THE PROBLEM
Return every line of the data that contains the string "punto".

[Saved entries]
※ ※ ※
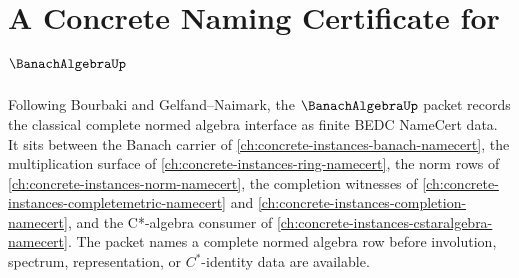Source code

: \chapter{A Concrete Naming Certificate for $\BanachAlgebraUp$}
\label{ch:concrete-instances-banachalgebra-namecert}

Following Bourbaki and Gelfand--Naimark, the $\BanachAlgebraUp$ packet records the classical complete normed algebra interface as finite BEDC NameCert data. It sits between the Banach carrier of \autoref{ch:concrete-instances-banach-namecert}, the multiplication surface of \autoref{ch:concrete-instances-ring-namecert}, the norm rows of \autoref{ch:concrete-instances-norm-namecert}, the completion witnesses of \autoref{ch:concrete-instances-completemetric-namecert} and \autoref{ch:concrete-instances-completion-namecert}, and the C*-algebra consumer of \autoref{ch:concrete-instances-cstaralgebra-namecert}. The packet names a complete normed algebra row before involution, spectrum, representation, or $C^*$-identity data are available.

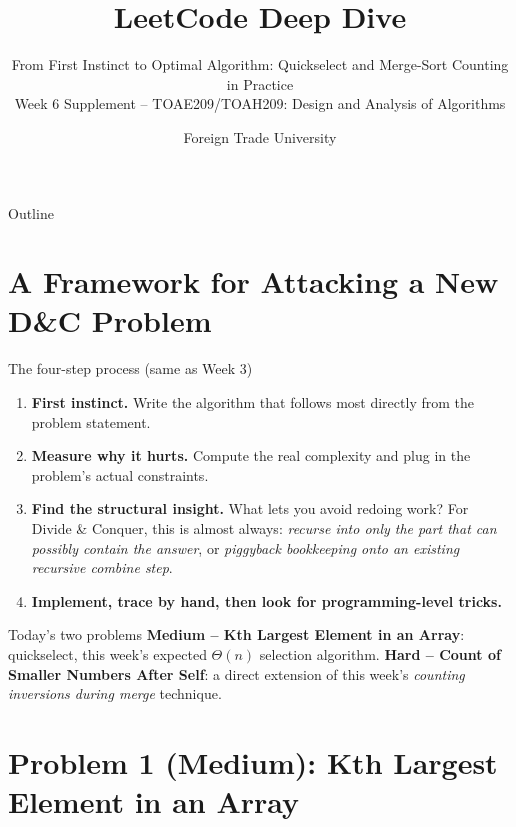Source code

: \documentclass[11pt,aspectratio=169]{beamer}
\title{LeetCode Deep Dive}
\subtitle{From First Instinct to Optimal Algorithm: Quickselect and Merge-Sort Counting in
Practice\\
\small Week 6 Supplement -- TOAE209/TOAH209: Design and Analysis of Algorithms}
\author{Foreign Trade University}
\date{}
\begin{document}
\begin{frame}
  \titlepage
\end{frame}

\begin{frame}{Outline}
  \tableofcontents
\end{frame}

\section{A Framework for Attacking a New D\&C Problem}

\begin{frame}{The four-step process (same as Week 3)}
  \begin{enumerate}
    \item \textbf{First instinct.} Write the algorithm that follows most directly from
    the problem statement.
    \item \textbf{Measure why it hurts.} Compute the real complexity and plug in the
    problem's actual constraints.
    \item \textbf{Find the structural insight.} What lets you avoid redoing work? For
    Divide \& Conquer, this is almost always: \emph{recurse into only the part that can
    possibly contain the answer}, or \emph{piggyback bookkeeping onto an existing
    recursive combine step}.
    \item \textbf{Implement, trace by hand, then look for programming-level tricks.}
  \end{enumerate}
  \begin{alertblock}{Today's two problems}
    \textbf{Medium -- Kth Largest Element in an Array}: quickselect, this week's expected
    $\Theta(n)$ selection algorithm. \textbf{Hard -- Count of Smaller Numbers After Self}:
    a direct extension of this week's \emph{counting inversions during merge} technique.
  \end{alertblock}
\end{frame}

\section{Problem 1 (Medium): Kth Largest Element in an Array}
\end{document}
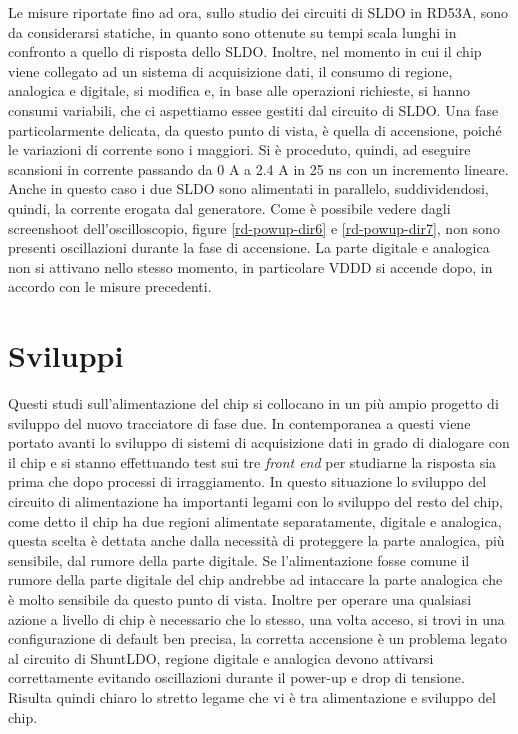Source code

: Le misure riportate fino ad ora, sullo studio dei circuiti di SLDO in RD53A, sono da considerarsi statiche, in quanto sono ottenute su tempi scala lunghi in confronto a quello di risposta dello SLDO. 
Inoltre, nel momento in cui il chip viene collegato ad un sistema di acquisizione dati, il consumo di regione, analogica e digitale, si modifica e, in base alle operazioni richieste, si hanno consumi variabili, che ci aspettiamo essee gestiti dal circuito di SLDO. 
Una fase particolarmente delicata, da questo punto di vista, è quella di accensione, poiché le variazioni di corrente sono i maggiori. 
Si è proceduto, quindi, ad eseguire scansioni in corrente passando da 0 A a 2.4 A in 25 ns con un incremento lineare. 
Anche in questo caso i due SLDO sono alimentati in parallelo, suddividendosi, quindi, la corrente erogata dal generatore. 
Come è possibile vedere dagli screenshoot dell'oscilloscopio, figure \ref{rd-powup-dir6} e \ref{rd-powup-dir7}, non sono presenti oscillazioni durante la fase di accensione.
La parte digitale e analogica non si attivano nello stesso momento, in particolare VDDD si accende dopo, in accordo con le misure precedenti.

\section{Sviluppi}

Questi studi sull'alimentazione del chip si collocano in un più ampio progetto di sviluppo del nuovo tracciatore di fase due. In contemporanea a questi viene portato avanti lo sviluppo di sistemi di acquisizione dati in grado di dialogare con il chip e si stanno effettuando test sui tre \textit{front end} per studiarne la risposta sia prima che dopo processi di irraggiamento. 
In questo situazione lo sviluppo del circuito di alimentazione ha importanti legami con lo sviluppo del resto del chip, come detto il chip ha due regioni alimentate separatamente, digitale e analogica, questa scelta è dettata anche dalla necessità di proteggere la parte analogica, più sensibile, dal rumore della parte digitale. Se l'alimentazione fosse comune il rumore della parte digitale del chip andrebbe ad intaccare la parte analogica che è molto sensibile da questo punto di vista. 
Inoltre per operare una qualsiasi azione a livello di chip è necessario che lo stesso, una volta acceso, si trovi in una configurazione di default ben precisa, la corretta accensione è un problema legato al circuito di ShuntLDO, regione digitale e analogica devono attivarsi correttamente evitando oscillazioni durante il power-up e drop di tensione. 
Risulta quindi chiaro lo stretto legame che vi è tra alimentazione e sviluppo del chip. 

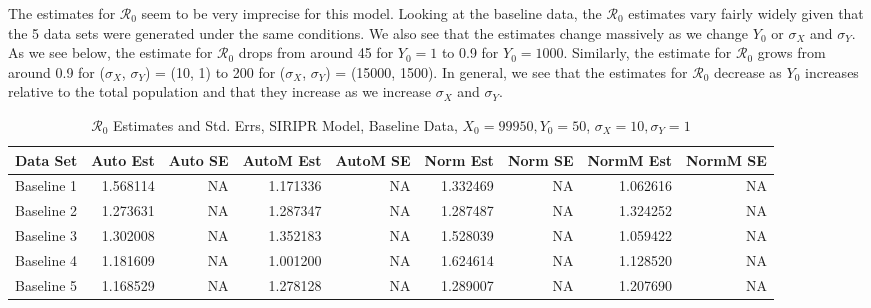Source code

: \documentclass[12pt]{article}
\newcommand{\rr}{\ensuremath{\mathcal{R}_0}}
\begin{document}
The estimates for $\rr$ seem to be very imprecise for this model. Looking at the baseline data, the $\rr$ estimates vary fairly widely given that the 5 data sets were generated under the same conditions. We also see that the estimates change massively as we change $Y_0$ or $\sigma_X$ and $\sigma_Y$. As we see below, the estimate for $\rr$ drops from around 45 for $Y_0 = 1$ to 0.9 for $Y_0 = 1000$. Similarly, the estimate for $\rr$ grows from around 0.9 for ($\sigma_X$, $\sigma_Y$) = (10, 1) to 200 for ($\sigma_X$, $\sigma_Y$) = (15000, 1500). In general, we see that the estimates for $\rr$ decrease as $Y_0$ increases relative to the total population and that they increase as we increase 
$\sigma_X$ and $\sigma_Y$.

\begin{table}[H]
	
	\caption{$\rr$ Estimates and Std. Errs, SIRIPR Model,
		Baseline Data, $X_0 = 99950, Y_0 = 50$, 
		$\sigma_X = 10, \sigma_Y = 1$}
	\begin{footnotesize}
		\hskip -1cm
		\begin{tabular}{l|r|r|r|r|r|r|r|r}
			\hline
			Data Set & Auto Est & Auto SE & AutoM Est & AutoM SE & Norm Est & Norm SE & NormM Est & NormM SE\\
			\hline
			Baseline 1 & 1.568114 & NA & 1.171336 & NA & 1.332469 & NA & 1.062616 & NA\\
			\hline
			Baseline 2 & 1.273631 & NA & 1.287347 & NA & 1.287487 & NA & 1.324252 & NA\\
			\hline
			Baseline 3 & 1.302008 & NA & 1.352183 & NA & 1.528039 & NA & 1.059422 & NA\\
			\hline
			Baseline 4 & 1.181609 & NA & 1.001200 & NA & 1.624614 & NA & 1.128520 & NA\\
			\hline
			Baseline 5 & 1.168529 & NA & 1.278128 & NA & 1.289007 & NA & 1.207690 & NA\\
			\hline
		\end{tabular}
	\end{footnotesize}
\end{table}
\end{document}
※ ※ ※
RESULT BELOW
Una fase particolarmente delicata, da questo punto di vista, è quella di accensione, poiché le variazioni di corrente sono i maggiori. 
In questo situazione lo sviluppo del circuito di alimentazione ha importanti legami con lo sviluppo del resto del chip, come detto il chip ha due regioni alimentate separatamente, digitale e analogica, questa scelta è dettata anche dalla necessità di proteggere la parte analogica, più sensibile, dal rumore della parte digitale. Se l'alimentazione fosse comune il rumore della parte digitale del chip andrebbe ad intaccare la parte analogica che è molto sensibile da questo punto di vista. 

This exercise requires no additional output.